ASSIGNMENT
Every record below is to be retyped exactly, with any pictures left out.

[[ EXTRACTED DATA, beginning ]]

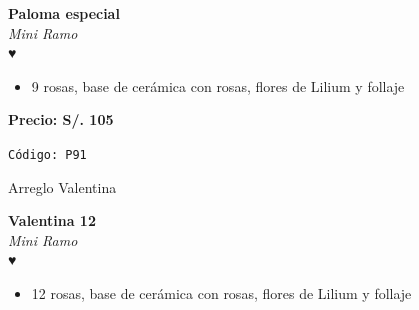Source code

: \documentclass[12pt]{article}
\begin{document}
\hspace{1cm}
\begin{minipage}{0.6\textwidth}
    \textcolor[HTML]{FF8C00}{\textbf{\huge Paloma especial }}\\
    {\textit{Mini Ramo}} \\
    \textcolor[HTML]{FF8C00}{\Huge ♥} \\
    \vspace{0.5cm}
    \begin{itemize}
        \item 9 rosas, base de cerámica con rosas, flores de Lilium y follaje
    \end{itemize}
\end{minipage}
\vspace{0.3cm}
\begin{center}
   \textbf{\Large Precio: \textcolor[HTML]{228B22}{S/. 105 }}
\end{center}
\begin{center}
    \textcolor[HTML]{191970}{\texttt{Código: P91}}
\end{center}
\vspace{1cm}
\newpage
\begin{center}\textcolor[HTML]{191970}{\huge Arreglo Valentina}\end{center}
\noindent
\begin{minipage}{0.6\textwidth}
    \textcolor[HTML]{FF8C00}{\textbf{\huge Valentina 12 }}\\
    {\textit{Mini Ramo}} \\
    \textcolor[HTML]{FF8C00}{\Huge ♥} \\
    \vspace{0.5cm}
    \begin{itemize}
        \item 12 rosas, base de cerámica con rosas, flores de Lilium y follaje
    \end{itemize}
\end{minipage}
\hspace{1cm}
\end{document}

[[ EXTRACTED DATA, end ]]

RESPONSE AREA
Source code

: \documentclass[12pt]{article}
\begin{document}
\hspace{1cm}
\begin{minipage}{0.6\textwidth}
    \textcolor[HTML]{FF8C00}{\textbf{\huge Paloma especial }}\\
    {\textit{Mini Ramo}} \\
    \textcolor[HTML]{FF8C00}{\Huge ♥} \\
    \vspace{0.5cm}
    \begin{itemize}
        \item 9 rosas, base de cerámica con rosas, flores de Lilium y follaje
    \end{itemize}
\end{minipage}
\vspace{0.3cm}
\begin{center}
   \textbf{\Large Precio: \textcolor[HTML]{228B22}{S/. 105 }}
\end{center}
\begin{center}
    \textcolor[HTML]{191970}{\texttt{Código: P91}}
\end{center}
\vspace{1cm}
\newpage
\begin{center}\textcolor[HTML]{191970}{\huge Arreglo Valentina}\end{center}
\noindent
\begin{minipage}{0.6\textwidth}
    \textcolor[HTML]{FF8C00}{\textbf{\huge Valentina 12 }}\\
    {\textit{Mini Ramo}} \\
    \textcolor[HTML]{FF8C00}{\Huge ♥} \\
    \vspace{0.5cm}
    \begin{itemize}
        \item 12 rosas, base de cerámica con rosas, flores de Lilium y follaje
    \end{itemize}
\end{minipage}
\hspace{1cm}
\end{document}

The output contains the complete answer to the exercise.